EXERCISE OBJECTIVE: Your task is to repeat exactly the lines below between the line holding "- Filter by date range (created/updated)" and the line holding "5. **Template Metadata**", inclusive, and only those.

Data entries
• • • • •

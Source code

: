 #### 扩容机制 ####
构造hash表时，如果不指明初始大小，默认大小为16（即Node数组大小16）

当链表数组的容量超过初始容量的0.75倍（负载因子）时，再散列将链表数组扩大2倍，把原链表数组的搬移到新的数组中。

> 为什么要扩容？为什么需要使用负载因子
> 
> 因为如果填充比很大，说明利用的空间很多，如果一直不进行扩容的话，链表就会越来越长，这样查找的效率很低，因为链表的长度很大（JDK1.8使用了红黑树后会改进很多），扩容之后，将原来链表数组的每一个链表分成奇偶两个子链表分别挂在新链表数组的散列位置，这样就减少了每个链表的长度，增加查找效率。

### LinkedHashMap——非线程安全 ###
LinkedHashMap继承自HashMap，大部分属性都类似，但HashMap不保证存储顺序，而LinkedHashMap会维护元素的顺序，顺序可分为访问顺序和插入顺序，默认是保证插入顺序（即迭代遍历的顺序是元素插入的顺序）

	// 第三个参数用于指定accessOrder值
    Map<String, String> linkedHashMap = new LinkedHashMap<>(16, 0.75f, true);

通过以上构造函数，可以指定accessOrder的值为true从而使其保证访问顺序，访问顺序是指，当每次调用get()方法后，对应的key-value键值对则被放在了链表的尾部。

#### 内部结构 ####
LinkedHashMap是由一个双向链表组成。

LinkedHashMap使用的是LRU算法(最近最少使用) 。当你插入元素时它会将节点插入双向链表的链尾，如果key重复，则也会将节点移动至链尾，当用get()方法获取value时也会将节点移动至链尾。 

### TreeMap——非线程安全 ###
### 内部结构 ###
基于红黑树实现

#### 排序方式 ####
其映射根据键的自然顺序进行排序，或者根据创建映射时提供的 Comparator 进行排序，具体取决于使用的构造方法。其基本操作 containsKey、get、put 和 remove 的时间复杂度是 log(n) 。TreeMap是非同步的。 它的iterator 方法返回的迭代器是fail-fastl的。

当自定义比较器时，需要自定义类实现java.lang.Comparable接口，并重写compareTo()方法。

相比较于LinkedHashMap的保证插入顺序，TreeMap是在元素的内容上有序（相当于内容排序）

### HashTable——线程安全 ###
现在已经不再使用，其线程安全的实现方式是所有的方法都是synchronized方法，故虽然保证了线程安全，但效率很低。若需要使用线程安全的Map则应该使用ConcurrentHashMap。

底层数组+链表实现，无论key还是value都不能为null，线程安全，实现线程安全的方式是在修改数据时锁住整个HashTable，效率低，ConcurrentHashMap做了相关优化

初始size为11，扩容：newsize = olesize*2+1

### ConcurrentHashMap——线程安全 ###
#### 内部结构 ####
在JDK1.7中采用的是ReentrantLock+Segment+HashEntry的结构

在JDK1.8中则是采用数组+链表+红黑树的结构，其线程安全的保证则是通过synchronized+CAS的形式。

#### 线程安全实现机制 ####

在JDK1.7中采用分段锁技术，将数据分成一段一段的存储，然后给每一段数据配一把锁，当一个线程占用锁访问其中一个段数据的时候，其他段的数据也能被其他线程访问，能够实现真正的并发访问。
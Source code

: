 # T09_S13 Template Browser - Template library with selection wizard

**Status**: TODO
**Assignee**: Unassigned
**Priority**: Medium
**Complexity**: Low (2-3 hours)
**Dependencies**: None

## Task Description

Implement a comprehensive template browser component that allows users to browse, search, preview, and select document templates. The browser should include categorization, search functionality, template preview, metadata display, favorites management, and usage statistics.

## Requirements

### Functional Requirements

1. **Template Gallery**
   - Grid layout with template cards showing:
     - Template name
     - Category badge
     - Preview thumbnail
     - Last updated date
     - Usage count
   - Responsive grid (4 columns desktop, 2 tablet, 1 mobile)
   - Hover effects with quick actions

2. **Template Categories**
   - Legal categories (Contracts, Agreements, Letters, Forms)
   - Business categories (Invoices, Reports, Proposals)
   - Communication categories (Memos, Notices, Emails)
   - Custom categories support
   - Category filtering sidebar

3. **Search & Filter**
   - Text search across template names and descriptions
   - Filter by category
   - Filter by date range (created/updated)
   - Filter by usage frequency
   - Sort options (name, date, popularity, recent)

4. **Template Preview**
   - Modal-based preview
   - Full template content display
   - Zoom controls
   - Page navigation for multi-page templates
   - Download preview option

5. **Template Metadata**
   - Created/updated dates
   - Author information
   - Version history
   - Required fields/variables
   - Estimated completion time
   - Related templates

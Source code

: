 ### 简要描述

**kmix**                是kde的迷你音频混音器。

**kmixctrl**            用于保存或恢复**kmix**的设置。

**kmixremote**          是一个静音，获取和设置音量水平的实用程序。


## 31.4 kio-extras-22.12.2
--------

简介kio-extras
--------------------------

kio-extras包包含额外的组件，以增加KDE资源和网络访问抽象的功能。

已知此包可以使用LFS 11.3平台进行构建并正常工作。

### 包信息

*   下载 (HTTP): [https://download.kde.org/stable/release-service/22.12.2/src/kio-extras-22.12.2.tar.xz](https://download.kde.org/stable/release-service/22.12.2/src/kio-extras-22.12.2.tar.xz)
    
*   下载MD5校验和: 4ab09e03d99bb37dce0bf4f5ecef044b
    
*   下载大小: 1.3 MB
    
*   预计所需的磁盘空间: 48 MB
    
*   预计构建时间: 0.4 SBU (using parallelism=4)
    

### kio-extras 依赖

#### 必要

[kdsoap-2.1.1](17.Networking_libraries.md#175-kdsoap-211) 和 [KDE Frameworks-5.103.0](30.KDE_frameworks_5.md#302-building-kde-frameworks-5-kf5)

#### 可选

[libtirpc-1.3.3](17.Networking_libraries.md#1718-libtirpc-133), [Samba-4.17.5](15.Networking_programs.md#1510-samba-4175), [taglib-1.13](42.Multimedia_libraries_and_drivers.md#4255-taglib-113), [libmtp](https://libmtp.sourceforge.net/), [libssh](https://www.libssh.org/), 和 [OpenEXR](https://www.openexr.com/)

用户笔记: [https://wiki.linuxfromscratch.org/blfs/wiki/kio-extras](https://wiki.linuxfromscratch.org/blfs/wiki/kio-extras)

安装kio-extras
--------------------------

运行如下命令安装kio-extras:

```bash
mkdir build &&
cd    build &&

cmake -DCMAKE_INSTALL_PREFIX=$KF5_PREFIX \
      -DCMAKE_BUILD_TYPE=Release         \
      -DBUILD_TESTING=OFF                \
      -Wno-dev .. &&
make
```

• • • • •

REPLY:
   - Filter by date range (created/updated)
   - Filter by usage frequency
   - Sort options (name, date, popularity, recent)

4. **Template Preview**
   - Modal-based preview
   - Full template content display
   - Zoom controls
   - Page navigation for multi-page templates
   - Download preview option

5. **Template Metadata**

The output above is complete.